╭─ Data extracts

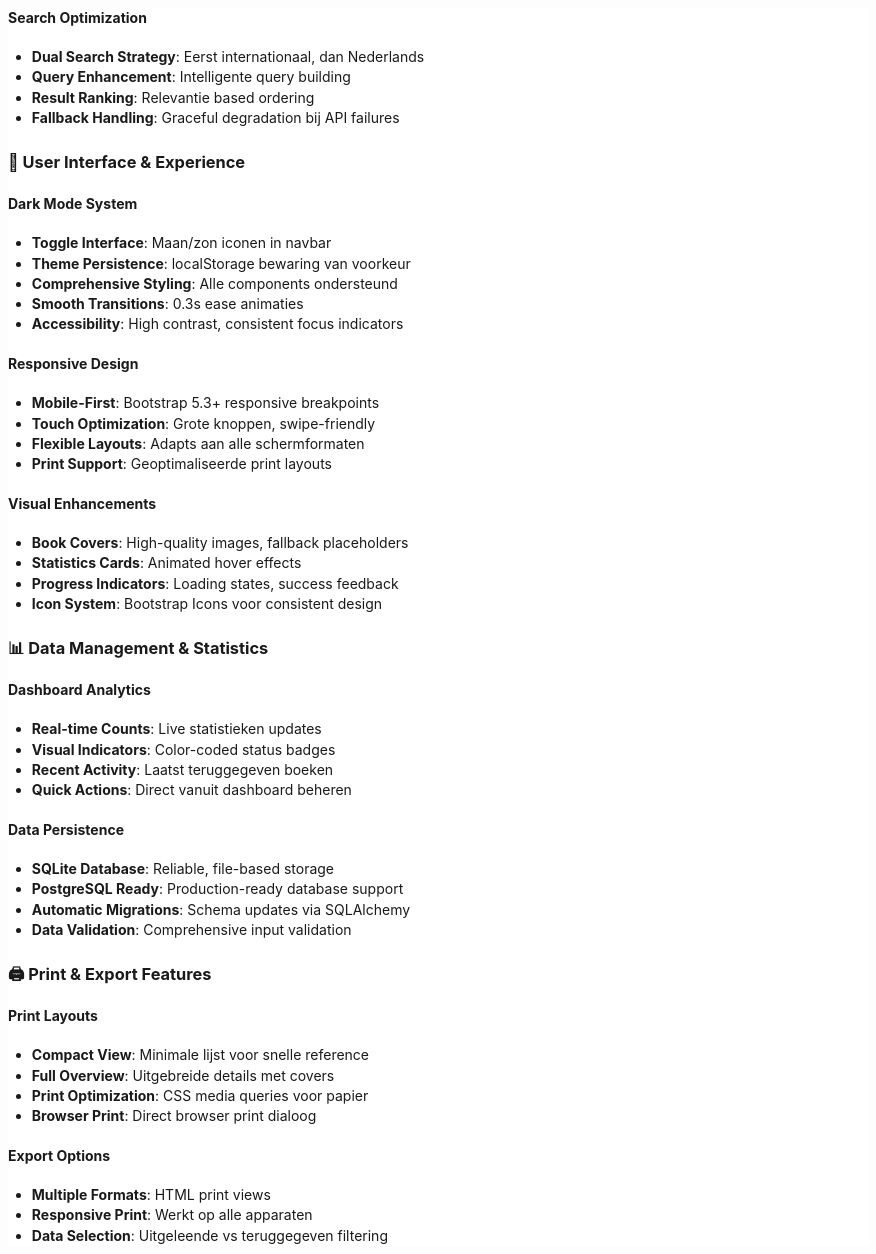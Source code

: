 #### Search Optimization
- **Dual Search Strategy**: Eerst internationaal, dan Nederlands
- **Query Enhancement**: Intelligente query building
- **Result Ranking**: Relevantie based ordering
- **Fallback Handling**: Graceful degradation bij API failures

### 🎨 User Interface & Experience

#### Dark Mode System
- **Toggle Interface**: Maan/zon iconen in navbar
- **Theme Persistence**: localStorage bewaring van voorkeur
- **Comprehensive Styling**: Alle components ondersteund
- **Smooth Transitions**: 0.3s ease animaties
- **Accessibility**: High contrast, consistent focus indicators

#### Responsive Design
- **Mobile-First**: Bootstrap 5.3+ responsive breakpoints
- **Touch Optimization**: Grote knoppen, swipe-friendly
- **Flexible Layouts**: Adapts aan alle schermformaten
- **Print Support**: Geoptimaliseerde print layouts

#### Visual Enhancements
- **Book Covers**: High-quality images, fallback placeholders
- **Statistics Cards**: Animated hover effects
- **Progress Indicators**: Loading states, success feedback
- **Icon System**: Bootstrap Icons voor consistent design

### 📊 Data Management & Statistics

#### Dashboard Analytics
- **Real-time Counts**: Live statistieken updates
- **Visual Indicators**: Color-coded status badges
- **Recent Activity**: Laatst teruggegeven boeken
- **Quick Actions**: Direct vanuit dashboard beheren

#### Data Persistence
- **SQLite Database**: Reliable, file-based storage
- **PostgreSQL Ready**: Production-ready database support
- **Automatic Migrations**: Schema updates via SQLAlchemy
- **Data Validation**: Comprehensive input validation

### 🖨️ Print & Export Features

#### Print Layouts
- **Compact View**: Minimale lijst voor snelle reference
- **Full Overview**: Uitgebreide details met covers
- **Print Optimization**: CSS media queries voor papier
- **Browser Print**: Direct browser print dialoog

#### Export Options
- **Multiple Formats**: HTML print views
- **Responsive Print**: Werkt op alle apparaten
- **Data Selection**: Uitgeleende vs teruggegeven filtering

╰─

Take the lines above from the one containing "- **Recent Activity**: Laatst" down to the one containing "- **Automatic Migrations**: Schema", and transcribe them exactly, both ends included.

- **Recent Activity**: Laatst teruggegeven boeken
- **Quick Actions**: Direct vanuit dashboard beheren

#### Data Persistence
- **SQLite Database**: Reliable, file-based storage
- **PostgreSQL Ready**: Production-ready database support
- **Automatic Migrations**: Schema updates via SQLAlchemy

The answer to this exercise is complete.